In the entries below, repeat only the lines between those holding "## 4. 상세 작업 목록 (Tasks)" and "Essence Web-View App <br>", inclusive. Leave pictures out.

+===+

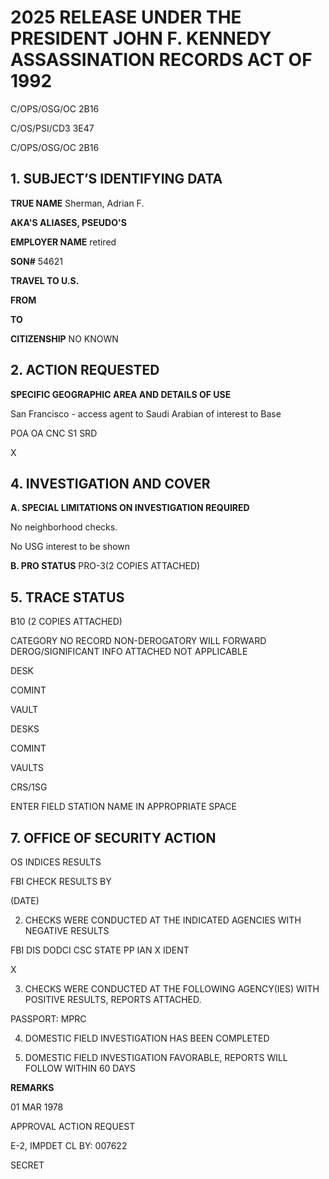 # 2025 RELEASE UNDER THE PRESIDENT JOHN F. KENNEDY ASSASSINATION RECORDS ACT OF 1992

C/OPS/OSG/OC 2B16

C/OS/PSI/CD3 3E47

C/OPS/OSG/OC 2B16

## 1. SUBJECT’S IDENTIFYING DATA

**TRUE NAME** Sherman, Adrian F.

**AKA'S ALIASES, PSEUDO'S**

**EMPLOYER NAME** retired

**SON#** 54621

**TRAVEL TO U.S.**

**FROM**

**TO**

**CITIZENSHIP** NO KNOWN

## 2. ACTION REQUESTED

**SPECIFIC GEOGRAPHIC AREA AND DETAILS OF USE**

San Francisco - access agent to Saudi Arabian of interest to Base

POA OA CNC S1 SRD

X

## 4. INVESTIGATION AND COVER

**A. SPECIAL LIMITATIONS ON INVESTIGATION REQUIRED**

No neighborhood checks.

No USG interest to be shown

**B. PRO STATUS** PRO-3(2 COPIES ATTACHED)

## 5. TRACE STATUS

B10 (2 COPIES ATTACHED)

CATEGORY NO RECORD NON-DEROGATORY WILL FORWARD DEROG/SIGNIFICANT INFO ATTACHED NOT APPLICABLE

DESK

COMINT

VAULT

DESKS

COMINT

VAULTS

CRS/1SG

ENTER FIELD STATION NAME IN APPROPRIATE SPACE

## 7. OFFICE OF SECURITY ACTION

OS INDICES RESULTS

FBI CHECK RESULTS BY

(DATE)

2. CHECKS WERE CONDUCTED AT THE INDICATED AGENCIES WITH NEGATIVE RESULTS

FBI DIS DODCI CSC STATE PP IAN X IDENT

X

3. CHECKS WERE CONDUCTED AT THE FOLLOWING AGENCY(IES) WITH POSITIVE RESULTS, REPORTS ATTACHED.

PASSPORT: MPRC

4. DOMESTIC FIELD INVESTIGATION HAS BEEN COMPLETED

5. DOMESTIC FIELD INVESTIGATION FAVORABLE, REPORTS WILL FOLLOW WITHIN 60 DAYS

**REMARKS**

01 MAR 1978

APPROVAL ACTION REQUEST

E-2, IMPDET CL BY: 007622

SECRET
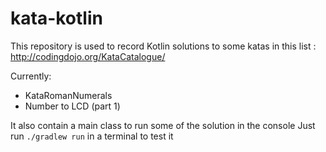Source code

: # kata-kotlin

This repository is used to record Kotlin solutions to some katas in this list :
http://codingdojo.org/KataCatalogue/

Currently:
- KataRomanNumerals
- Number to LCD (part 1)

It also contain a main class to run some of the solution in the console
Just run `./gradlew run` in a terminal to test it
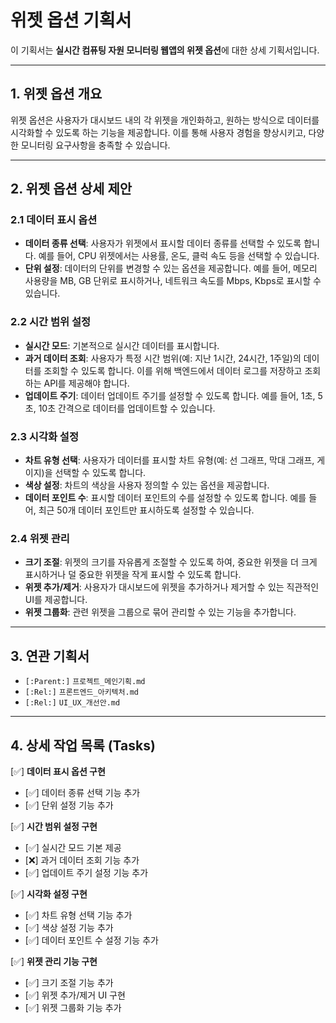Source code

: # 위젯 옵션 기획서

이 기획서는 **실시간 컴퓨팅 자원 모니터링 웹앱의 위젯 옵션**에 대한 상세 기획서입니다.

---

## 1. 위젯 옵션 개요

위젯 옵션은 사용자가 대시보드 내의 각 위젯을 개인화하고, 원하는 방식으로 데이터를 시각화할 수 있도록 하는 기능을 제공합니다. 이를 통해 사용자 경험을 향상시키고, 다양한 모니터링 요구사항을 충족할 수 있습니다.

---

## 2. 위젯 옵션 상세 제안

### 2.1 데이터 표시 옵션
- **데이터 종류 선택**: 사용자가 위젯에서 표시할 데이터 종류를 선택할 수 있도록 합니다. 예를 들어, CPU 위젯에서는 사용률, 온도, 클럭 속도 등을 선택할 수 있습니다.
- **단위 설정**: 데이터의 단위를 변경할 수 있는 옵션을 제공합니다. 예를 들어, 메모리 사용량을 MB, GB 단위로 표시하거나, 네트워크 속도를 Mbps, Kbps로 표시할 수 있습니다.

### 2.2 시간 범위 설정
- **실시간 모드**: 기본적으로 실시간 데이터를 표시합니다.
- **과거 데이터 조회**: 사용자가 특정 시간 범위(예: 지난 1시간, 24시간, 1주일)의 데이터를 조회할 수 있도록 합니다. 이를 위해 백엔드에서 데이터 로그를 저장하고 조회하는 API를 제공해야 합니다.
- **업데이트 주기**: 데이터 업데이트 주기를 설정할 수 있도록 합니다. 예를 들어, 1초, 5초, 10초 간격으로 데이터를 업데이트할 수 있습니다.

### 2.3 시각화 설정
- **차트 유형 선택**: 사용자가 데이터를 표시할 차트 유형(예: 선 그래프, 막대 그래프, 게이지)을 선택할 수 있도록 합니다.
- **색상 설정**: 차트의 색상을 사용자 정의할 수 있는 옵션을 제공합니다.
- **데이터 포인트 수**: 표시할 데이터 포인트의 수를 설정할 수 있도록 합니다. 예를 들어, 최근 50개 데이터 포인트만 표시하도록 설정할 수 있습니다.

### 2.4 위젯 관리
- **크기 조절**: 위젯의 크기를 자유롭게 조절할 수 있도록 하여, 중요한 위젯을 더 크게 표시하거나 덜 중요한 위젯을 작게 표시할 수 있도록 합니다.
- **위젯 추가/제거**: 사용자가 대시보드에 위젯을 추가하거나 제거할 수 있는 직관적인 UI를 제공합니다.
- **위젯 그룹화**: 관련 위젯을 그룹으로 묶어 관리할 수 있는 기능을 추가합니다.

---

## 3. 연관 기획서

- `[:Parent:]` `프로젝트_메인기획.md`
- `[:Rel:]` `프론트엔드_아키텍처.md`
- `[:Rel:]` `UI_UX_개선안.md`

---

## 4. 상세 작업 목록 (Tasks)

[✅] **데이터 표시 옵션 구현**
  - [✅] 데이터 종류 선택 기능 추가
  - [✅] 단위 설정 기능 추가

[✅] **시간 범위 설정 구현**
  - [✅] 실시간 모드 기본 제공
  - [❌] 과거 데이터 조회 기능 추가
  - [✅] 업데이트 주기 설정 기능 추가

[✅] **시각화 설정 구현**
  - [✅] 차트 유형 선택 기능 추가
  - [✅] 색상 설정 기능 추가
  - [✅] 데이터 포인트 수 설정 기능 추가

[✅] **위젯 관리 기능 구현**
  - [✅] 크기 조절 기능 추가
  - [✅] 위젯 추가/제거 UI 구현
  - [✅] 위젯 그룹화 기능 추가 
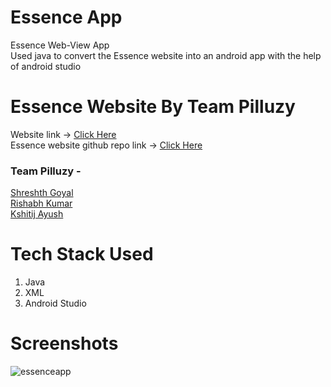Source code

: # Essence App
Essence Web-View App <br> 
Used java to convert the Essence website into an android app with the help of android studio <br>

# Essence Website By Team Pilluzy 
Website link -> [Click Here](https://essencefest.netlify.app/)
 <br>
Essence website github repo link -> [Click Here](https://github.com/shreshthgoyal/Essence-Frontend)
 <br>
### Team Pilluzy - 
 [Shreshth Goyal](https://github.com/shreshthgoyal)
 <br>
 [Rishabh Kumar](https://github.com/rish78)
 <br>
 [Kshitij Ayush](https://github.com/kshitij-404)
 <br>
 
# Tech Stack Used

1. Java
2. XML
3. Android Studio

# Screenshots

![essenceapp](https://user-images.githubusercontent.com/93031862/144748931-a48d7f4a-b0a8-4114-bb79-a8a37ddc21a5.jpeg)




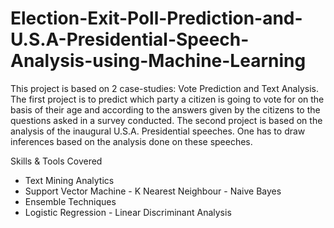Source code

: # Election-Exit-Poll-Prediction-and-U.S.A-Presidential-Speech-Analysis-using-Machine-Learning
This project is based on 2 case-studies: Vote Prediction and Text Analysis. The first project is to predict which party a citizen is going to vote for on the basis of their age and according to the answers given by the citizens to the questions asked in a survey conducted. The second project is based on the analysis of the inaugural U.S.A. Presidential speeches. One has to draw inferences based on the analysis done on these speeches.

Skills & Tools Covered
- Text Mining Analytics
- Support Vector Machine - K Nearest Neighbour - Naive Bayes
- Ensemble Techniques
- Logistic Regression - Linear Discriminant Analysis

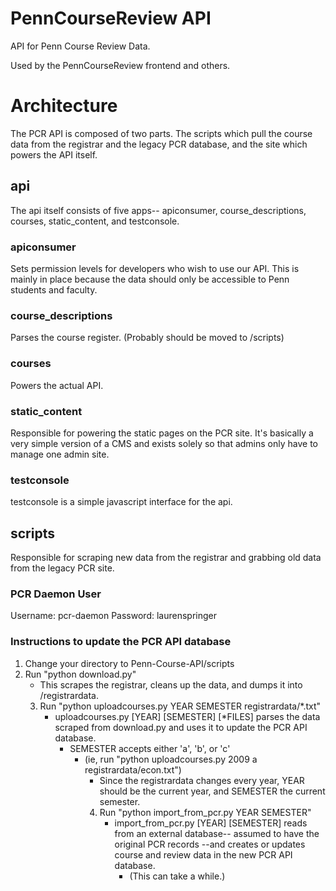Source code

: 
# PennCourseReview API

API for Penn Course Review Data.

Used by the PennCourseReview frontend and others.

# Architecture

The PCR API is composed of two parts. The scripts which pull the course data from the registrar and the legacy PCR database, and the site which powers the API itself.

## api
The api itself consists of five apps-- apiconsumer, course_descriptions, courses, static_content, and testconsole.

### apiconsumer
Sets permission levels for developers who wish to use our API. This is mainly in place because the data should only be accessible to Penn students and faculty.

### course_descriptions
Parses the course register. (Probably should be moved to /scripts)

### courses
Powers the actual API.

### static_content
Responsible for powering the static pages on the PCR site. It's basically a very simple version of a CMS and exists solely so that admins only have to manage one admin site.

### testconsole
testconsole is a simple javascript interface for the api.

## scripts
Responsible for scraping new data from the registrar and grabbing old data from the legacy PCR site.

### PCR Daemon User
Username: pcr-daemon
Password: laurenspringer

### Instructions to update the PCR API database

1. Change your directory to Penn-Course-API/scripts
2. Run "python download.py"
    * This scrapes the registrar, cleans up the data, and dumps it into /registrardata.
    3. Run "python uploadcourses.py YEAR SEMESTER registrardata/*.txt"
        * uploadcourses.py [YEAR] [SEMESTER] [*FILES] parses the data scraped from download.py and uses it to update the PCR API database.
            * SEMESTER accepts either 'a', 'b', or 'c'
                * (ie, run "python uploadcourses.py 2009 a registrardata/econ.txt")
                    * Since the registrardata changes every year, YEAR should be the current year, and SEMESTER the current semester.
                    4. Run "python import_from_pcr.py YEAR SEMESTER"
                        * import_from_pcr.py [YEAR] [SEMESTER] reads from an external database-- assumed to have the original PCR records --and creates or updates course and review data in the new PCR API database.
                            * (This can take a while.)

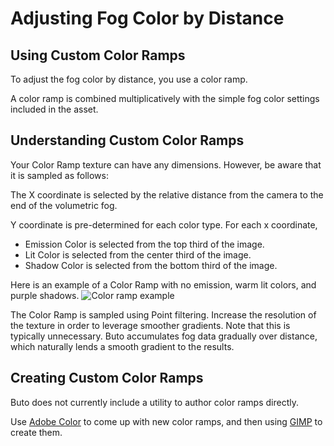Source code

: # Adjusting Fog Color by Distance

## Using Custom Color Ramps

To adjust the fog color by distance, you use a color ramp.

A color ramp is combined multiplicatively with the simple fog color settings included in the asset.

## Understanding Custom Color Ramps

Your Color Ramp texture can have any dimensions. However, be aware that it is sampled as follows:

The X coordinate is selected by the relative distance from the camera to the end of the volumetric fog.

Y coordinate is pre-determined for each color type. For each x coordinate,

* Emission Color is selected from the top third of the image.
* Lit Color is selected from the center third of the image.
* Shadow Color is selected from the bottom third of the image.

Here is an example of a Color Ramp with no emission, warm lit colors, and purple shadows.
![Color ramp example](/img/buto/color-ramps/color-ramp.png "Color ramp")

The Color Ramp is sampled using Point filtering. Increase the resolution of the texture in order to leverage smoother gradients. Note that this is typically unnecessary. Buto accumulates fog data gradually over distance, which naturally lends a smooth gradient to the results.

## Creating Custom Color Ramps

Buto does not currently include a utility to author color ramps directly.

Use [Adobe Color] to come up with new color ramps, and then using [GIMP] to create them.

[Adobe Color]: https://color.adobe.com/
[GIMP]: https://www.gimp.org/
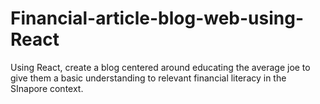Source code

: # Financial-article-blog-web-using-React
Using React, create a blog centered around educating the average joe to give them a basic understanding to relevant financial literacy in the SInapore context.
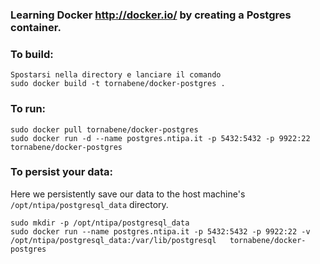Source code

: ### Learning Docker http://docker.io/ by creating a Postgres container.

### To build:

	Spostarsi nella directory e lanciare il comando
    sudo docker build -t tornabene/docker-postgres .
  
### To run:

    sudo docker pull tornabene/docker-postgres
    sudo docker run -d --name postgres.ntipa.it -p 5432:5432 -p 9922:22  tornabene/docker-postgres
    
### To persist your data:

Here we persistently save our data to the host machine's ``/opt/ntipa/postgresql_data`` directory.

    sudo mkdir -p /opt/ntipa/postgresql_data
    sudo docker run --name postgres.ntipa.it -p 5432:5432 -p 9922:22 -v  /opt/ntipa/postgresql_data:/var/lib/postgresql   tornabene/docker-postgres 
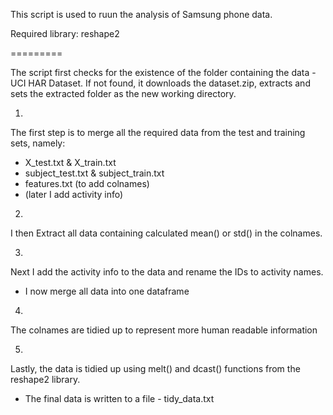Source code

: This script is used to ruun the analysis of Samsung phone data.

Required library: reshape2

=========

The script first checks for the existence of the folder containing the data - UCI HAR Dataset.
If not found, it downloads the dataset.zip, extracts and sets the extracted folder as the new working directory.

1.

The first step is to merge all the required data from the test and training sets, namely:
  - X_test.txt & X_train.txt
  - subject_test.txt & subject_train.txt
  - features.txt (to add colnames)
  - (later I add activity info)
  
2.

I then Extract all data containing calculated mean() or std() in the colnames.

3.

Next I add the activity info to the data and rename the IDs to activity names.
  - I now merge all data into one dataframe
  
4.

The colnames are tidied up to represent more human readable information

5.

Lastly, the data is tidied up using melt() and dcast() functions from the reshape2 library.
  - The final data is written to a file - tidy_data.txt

+===+

** Problem solution **
## 4. 상세 작업 목록 (Tasks)

[✅] **데이터 표시 옵션 구현**
  - [✅] 데이터 종류 선택 기능 추가
  - [✅] 단위 설정 기능 추가

[✅] **시간 범위 설정 구현**
  - [✅] 실시간 모드 기본 제공
  - [❌] 과거 데이터 조회 기능 추가
  - [✅] 업데이트 주기 설정 기능 추가

[✅] **시각화 설정 구현**
  - [✅] 차트 유형 선택 기능 추가
  - [✅] 색상 설정 기능 추가
  - [✅] 데이터 포인트 수 설정 기능 추가

[✅] **위젯 관리 기능 구현**
  - [✅] 크기 조절 기능 추가
  - [✅] 위젯 추가/제거 UI 구현
  - [✅] 위젯 그룹화 기능 추가 
Source code

: # Essence App
Essence Web-View App <br> 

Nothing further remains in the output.